Cool.  However, seriously, instead of the custom __KB_OUTLOOK_MUA rule, bug 5774
should be fixed. It's simply adding the optional Office part. It's probably just
fine for testing, though.

Also, I kind of fell in love with the name Theo used for the rule.
KB_RATWARE_MSGID just sounds awesome. :)


> - wait a day or two and see how they perform in results on
> http://ruleqa.spamassassin.org/
> 
> - if they're good, do some further discussion about: wiping out remaining false
> positives (or dangers of same); ways to improve the hitrates slightly; ways to
> reduce redundant overlap with existing rules; ways to trim down the number of
> versions of the proposed new rules.

Time to wait a day...

Comment 9 Justin Mason 2008-02-21 06:53:17 UTC

(In reply to comment #8)
> > note the minor changes; renames to include the KB prefix and use of (?:...)
> > instead of (...) for efficiency.
> 
> Cool.  However, seriously, instead of the custom __KB_OUTLOOK_MUA rule, bug 5774
> should be fixed. It's simply adding the optional Office part.

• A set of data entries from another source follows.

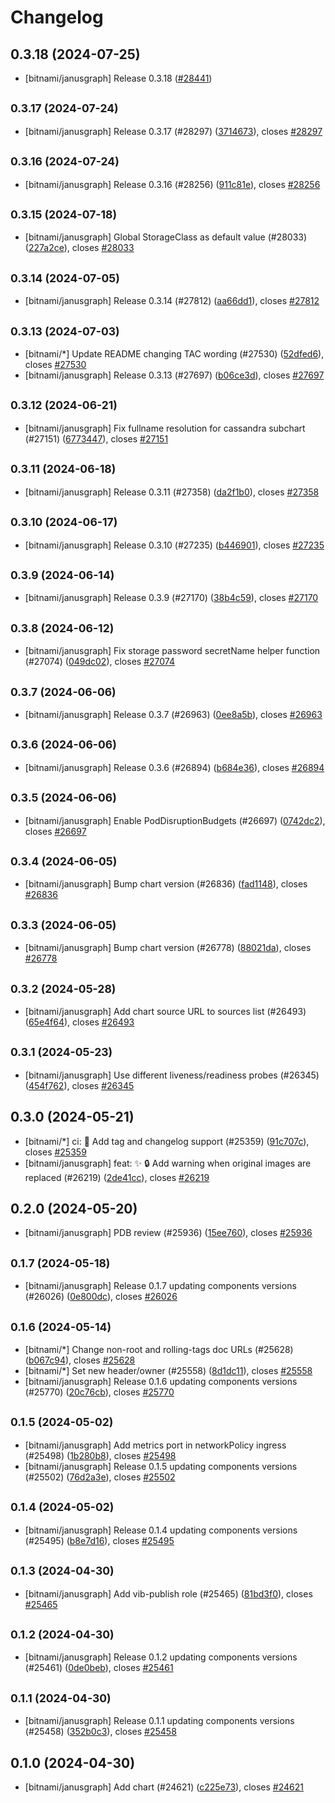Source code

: # Changelog

## 0.3.18 (2024-07-25)

* [bitnami/janusgraph] Release 0.3.18 ([#28441](https://github.com/bitnami/charts/pull/28441))

## <small>0.3.17 (2024-07-24)</small>

* [bitnami/janusgraph] Release 0.3.17 (#28297) ([3714673](https://github.com/bitnami/charts/commit/371467338b1b7a8e0248e9259d7eb81d2873e6c6)), closes [#28297](https://github.com/bitnami/charts/issues/28297)

## <small>0.3.16 (2024-07-24)</small>

* [bitnami/janusgraph] Release 0.3.16 (#28256) ([911c81e](https://github.com/bitnami/charts/commit/911c81e8749f3c24078fb849cf8ce670464f150f)), closes [#28256](https://github.com/bitnami/charts/issues/28256)

## <small>0.3.15 (2024-07-18)</small>

* [bitnami/janusgraph] Global StorageClass as default value (#28033) ([227a2ce](https://github.com/bitnami/charts/commit/227a2ce1da9ccb452635061bd57ca57e737e203d)), closes [#28033](https://github.com/bitnami/charts/issues/28033)

## <small>0.3.14 (2024-07-05)</small>

* [bitnami/janusgraph] Release 0.3.14 (#27812) ([aa66dd1](https://github.com/bitnami/charts/commit/aa66dd1abf1e766bb54cac5d151e816accedc197)), closes [#27812](https://github.com/bitnami/charts/issues/27812)

## <small>0.3.13 (2024-07-03)</small>

* [bitnami/*] Update README changing TAC wording (#27530) ([52dfed6](https://github.com/bitnami/charts/commit/52dfed6bac44d791efabfaf06f15daddc4fefb0c)), closes [#27530](https://github.com/bitnami/charts/issues/27530)
* [bitnami/janusgraph] Release 0.3.13 (#27697) ([b06ce3d](https://github.com/bitnami/charts/commit/b06ce3d9cba0f89a4eeae4852cb4e710349fc72a)), closes [#27697](https://github.com/bitnami/charts/issues/27697)

## <small>0.3.12 (2024-06-21)</small>

* [bitnami/janusgraph] Fix fullname resolution for cassandra subchart (#27151) ([6773447](https://github.com/bitnami/charts/commit/677344797f3ff1a1342c8237182db17f6c09b675)), closes [#27151](https://github.com/bitnami/charts/issues/27151)

## <small>0.3.11 (2024-06-18)</small>

* [bitnami/janusgraph] Release 0.3.11 (#27358) ([da2f1b0](https://github.com/bitnami/charts/commit/da2f1b06d8cb23a1668f1a1a6b848eddfa502fcb)), closes [#27358](https://github.com/bitnami/charts/issues/27358)

## <small>0.3.10 (2024-06-17)</small>

* [bitnami/janusgraph] Release 0.3.10 (#27235) ([b446901](https://github.com/bitnami/charts/commit/b44690149f00ce2915debf8e060ccfe598ba5383)), closes [#27235](https://github.com/bitnami/charts/issues/27235)

## <small>0.3.9 (2024-06-14)</small>

* [bitnami/janusgraph] Release 0.3.9 (#27170) ([38b4c59](https://github.com/bitnami/charts/commit/38b4c598b430d95d1fe5513490321ffcfcbe1721)), closes [#27170](https://github.com/bitnami/charts/issues/27170)

## <small>0.3.8 (2024-06-12)</small>

* [bitnami/janusgraph] Fix storage password secretName helper function (#27074) ([049dc02](https://github.com/bitnami/charts/commit/049dc029ebcb909073aef82189e29aba73746fc9)), closes [#27074](https://github.com/bitnami/charts/issues/27074)

## <small>0.3.7 (2024-06-06)</small>

* [bitnami/janusgraph] Release 0.3.7 (#26963) ([0ee8a5b](https://github.com/bitnami/charts/commit/0ee8a5bac4ea4b18d6828e7fcfa43259d31d48ca)), closes [#26963](https://github.com/bitnami/charts/issues/26963)

## <small>0.3.6 (2024-06-06)</small>

* [bitnami/janusgraph] Release 0.3.6 (#26894) ([b684e36](https://github.com/bitnami/charts/commit/b684e368fbfba2a7987e094a3fd2ee7d844fb303)), closes [#26894](https://github.com/bitnami/charts/issues/26894)

## <small>0.3.5 (2024-06-06)</small>

* [bitnami/janusgraph] Enable PodDisruptionBudgets (#26697) ([0742dc2](https://github.com/bitnami/charts/commit/0742dc22742d22d19411d888ecf1b6f281cb691e)), closes [#26697](https://github.com/bitnami/charts/issues/26697)

## <small>0.3.4 (2024-06-05)</small>

* [bitnami/janusgraph] Bump chart version (#26836) ([fad1148](https://github.com/bitnami/charts/commit/fad114830abbd0ab2319b046a73017707e457a88)), closes [#26836](https://github.com/bitnami/charts/issues/26836)

## <small>0.3.3 (2024-06-05)</small>

* [bitnami/janusgraph] Bump chart version (#26778) ([88021da](https://github.com/bitnami/charts/commit/88021dac6241b2b98c35deed036f845d8b747ebf)), closes [#26778](https://github.com/bitnami/charts/issues/26778)

## <small>0.3.2 (2024-05-28)</small>

* [bitnami/janusgraph] Add chart source URL to sources list (#26493) ([65e4f64](https://github.com/bitnami/charts/commit/65e4f64beaeeb76a48fbd1454815b4228b47213f)), closes [#26493](https://github.com/bitnami/charts/issues/26493)

## <small>0.3.1 (2024-05-23)</small>

* [bitnami/janusgraph] Use different liveness/readiness probes (#26345) ([454f762](https://github.com/bitnami/charts/commit/454f762736ad95ec4eb1515c247ed4bfa127fabf)), closes [#26345](https://github.com/bitnami/charts/issues/26345)

## 0.3.0 (2024-05-21)

* [bitnami/*] ci: :construction_worker: Add tag and changelog support (#25359) ([91c707c](https://github.com/bitnami/charts/commit/91c707c9e4e574725a09505d2d313fb93f1b4c0a)), closes [#25359](https://github.com/bitnami/charts/issues/25359)
* [bitnami/janusgraph] feat: :sparkles: :lock: Add warning when original images are replaced (#26219) ([2de41cc](https://github.com/bitnami/charts/commit/2de41cc762de9c750213ebbe4121ef7924b01b97)), closes [#26219](https://github.com/bitnami/charts/issues/26219)

## 0.2.0 (2024-05-20)

* [bitnami/janusgraph] PDB review (#25936) ([15ee760](https://github.com/bitnami/charts/commit/15ee7604a1b1db4b1e5061b19e907194c629108e)), closes [#25936](https://github.com/bitnami/charts/issues/25936)

## <small>0.1.7 (2024-05-18)</small>

* [bitnami/janusgraph] Release 0.1.7 updating components versions (#26026) ([0e800dc](https://github.com/bitnami/charts/commit/0e800dcb83315b4a5cf883ac6486f82707a89e04)), closes [#26026](https://github.com/bitnami/charts/issues/26026)

## <small>0.1.6 (2024-05-14)</small>

* [bitnami/*] Change non-root and rolling-tags doc URLs (#25628) ([b067c94](https://github.com/bitnami/charts/commit/b067c94f6bcde427863c197fd355f0b5ba12ff5b)), closes [#25628](https://github.com/bitnami/charts/issues/25628)
* [bitnami/*] Set new header/owner (#25558) ([8d1dc11](https://github.com/bitnami/charts/commit/8d1dc11f5fb30db6fba50c43d7af59d2f79deed3)), closes [#25558](https://github.com/bitnami/charts/issues/25558)
* [bitnami/janusgraph] Release 0.1.6 updating components versions (#25770) ([20c76cb](https://github.com/bitnami/charts/commit/20c76cbf6bc61c2c73a8e6f2b11571e05863a918)), closes [#25770](https://github.com/bitnami/charts/issues/25770)

## <small>0.1.5 (2024-05-02)</small>

* [bitnami/janusgraph] Add metrics port in networkPolicy ingress (#25498) ([1b280b8](https://github.com/bitnami/charts/commit/1b280b80efe645a602cf4b086de90756c4638aa8)), closes [#25498](https://github.com/bitnami/charts/issues/25498)
* [bitnami/janusgraph] Release 0.1.5 updating components versions (#25502) ([76d2a3e](https://github.com/bitnami/charts/commit/76d2a3e5688ba1e69999ebcfd17ed8103f421b00)), closes [#25502](https://github.com/bitnami/charts/issues/25502)

## <small>0.1.4 (2024-05-02)</small>

* [bitnami/janusgraph] Release 0.1.4 updating components versions (#25495) ([b8e7d16](https://github.com/bitnami/charts/commit/b8e7d16ae35a1afe27019c5d5d4c3ab4b646c747)), closes [#25495](https://github.com/bitnami/charts/issues/25495)

## <small>0.1.3 (2024-04-30)</small>

* [bitnami/janusgraph] Add vib-publish role (#25465) ([81bd3f0](https://github.com/bitnami/charts/commit/81bd3f043fd26bfe2ff469eafea439c16ca4ee88)), closes [#25465](https://github.com/bitnami/charts/issues/25465)

## <small>0.1.2 (2024-04-30)</small>

* [bitnami/janusgraph] Release 0.1.2 updating components versions (#25461) ([0de0beb](https://github.com/bitnami/charts/commit/0de0beb72068879297a577d39568e8ccbc231bc9)), closes [#25461](https://github.com/bitnami/charts/issues/25461)

## <small>0.1.1 (2024-04-30)</small>

* [bitnami/janusgraph] Release 0.1.1 updating components versions (#25458) ([352b0c3](https://github.com/bitnami/charts/commit/352b0c3db4ddb7431d3b1c639f528066f5b5821c)), closes [#25458](https://github.com/bitnami/charts/issues/25458)

## 0.1.0 (2024-04-30)

* [bitnami/janusgraph] Add chart (#24621) ([c225e73](https://github.com/bitnami/charts/commit/c225e73a90453163a337c1c518a850e587b5b7ae)), closes [#24621](https://github.com/bitnami/charts/issues/24621)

It's probably just
> fine for testing, though.

now done.

> Also, I kind of fell in love with the name Theo used for the rule.
> KB_RATWARE_MSGID just sounds awesome. :)

sure ;)

> > - wait a day or two and see how they perform in results on
> > http://ruleqa.spamassassin.org/
> > 
> > - if they're good, do some further discussion about: wiping out remaining false
> > positives (or dangers of same); ways to improve the hitrates slightly; ways to
> > reduce redundant overlap with existing rules; ways to trim down the number of
> > versions of the proposed new rules.
> 
> Time to wait a day...

A day or so ;)  here are the results:
http://ruleqa.spamassassin.org/today/T_KB_MSGID_OUTLOOK_BROKEN/detail

looks great.  no false positives in any corpus, and no significant
overlaps with other rules.  Score map has most of its hits between 3 and
6 points.  Most of the hits seem fresh.  great stuff!

btw, you were asking about the T_ prefix?  it's used to force rule scores
to 0.01 for test rules.  Once a rule is measured as having "good enough"
results, it's allowed to not be a T_ rule.

anyway, this is now in the trunk ruleset as of r629813.